--- START ---

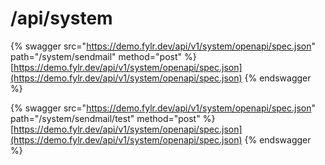 # /api/system

{% swagger src="https://demo.fylr.dev/api/v1/system/openapi/spec.json" path="/system/sendmail" method="post" %}
[https://demo.fylr.dev/api/v1/system/openapi/spec.json](https://demo.fylr.dev/api/v1/system/openapi/spec.json)
{% endswagger %}

{% swagger src="https://demo.fylr.dev/api/v1/system/openapi/spec.json" path="/system/sendmail/test" method="post" %}
[https://demo.fylr.dev/api/v1/system/openapi/spec.json](https://demo.fylr.dev/api/v1/system/openapi/spec.json)
{% endswagger %}
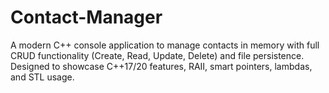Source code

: # Contact-Manager
A modern C++ console application to manage contacts in memory with full CRUD functionality (Create, Read, Update, Delete) and file persistence. Designed to showcase C++17/20 features, RAII, smart pointers, lambdas, and STL usage.
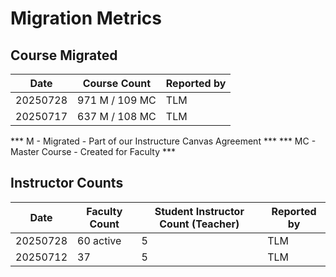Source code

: # Migration Metrics

## Course Migrated
| Date       | Course Count   | Reported by      |
| ---------- | ---------------| ---------------- | 
| 20250728   | 971 M / 109 MC | TLM              |
| 20250717   | 637 M / 108 MC | TLM              |


*** M - Migrated - Part of our Instructure Canvas Agreement ***
*** MC - Master Course - Created for Faculty ***

## Instructor Counts 

| Date        | Faculty Count  | Student Instructor Count (Teacher)              | Reported by     |
| ----------- | ---------------| ----------------------------------------------- | --------------- | 
| 20250728    | 60 active      | 5                                               | TLM             |
| 20250712    | 37             | 5                                               | TLM             |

--- END ---

*Task statement*.
The records, exactly as written but without images, should be returned.

*Problem solution*.
 # /api/system

{% swagger src="https://demo.fylr.dev/api/v1/system/openapi/spec.json" path="/system/sendmail" method="post" %}
[https://demo.fylr.dev/api/v1/system/openapi/spec.json](https://demo.fylr.dev/api/v1/system/openapi/spec.json)
{% endswagger %}

{% swagger src="https://demo.fylr.dev/api/v1/system/openapi/spec.json" path="/system/sendmail/test" method="post" %}
[https://demo.fylr.dev/api/v1/system/openapi/spec.json](https://demo.fylr.dev/api/v1/system/openapi/spec.json)
{% endswagger %}
Source code

: # Contact-Manager
A modern C++ console application to manage contacts in memory with full CRUD functionality (Create, Read, Update, Delete) and file persistence. Designed to showcase C++17/20 features, RAII, smart pointers, lambdas, and STL usage.
Source code

: # Migration Metrics

## Course Migrated
| Date       | Course Count   | Reported by      |
| ---------- | ---------------| ---------------- | 
| 20250728   | 971 M / 109 MC | TLM              |
| 20250717   | 637 M / 108 MC | TLM              |


*** M - Migrated - Part of our Instructure Canvas Agreement ***
*** MC - Master Course - Created for Faculty ***

## Instructor Counts 

| Date        | Faculty Count  | Student Instructor Count (Teacher)              | Reported by     |
| ----------- | ---------------| ----------------------------------------------- | --------------- | 
| 20250728    | 60 active      | 5                                               | TLM             |
| 20250712    | 37             | 5                                               | TLM             |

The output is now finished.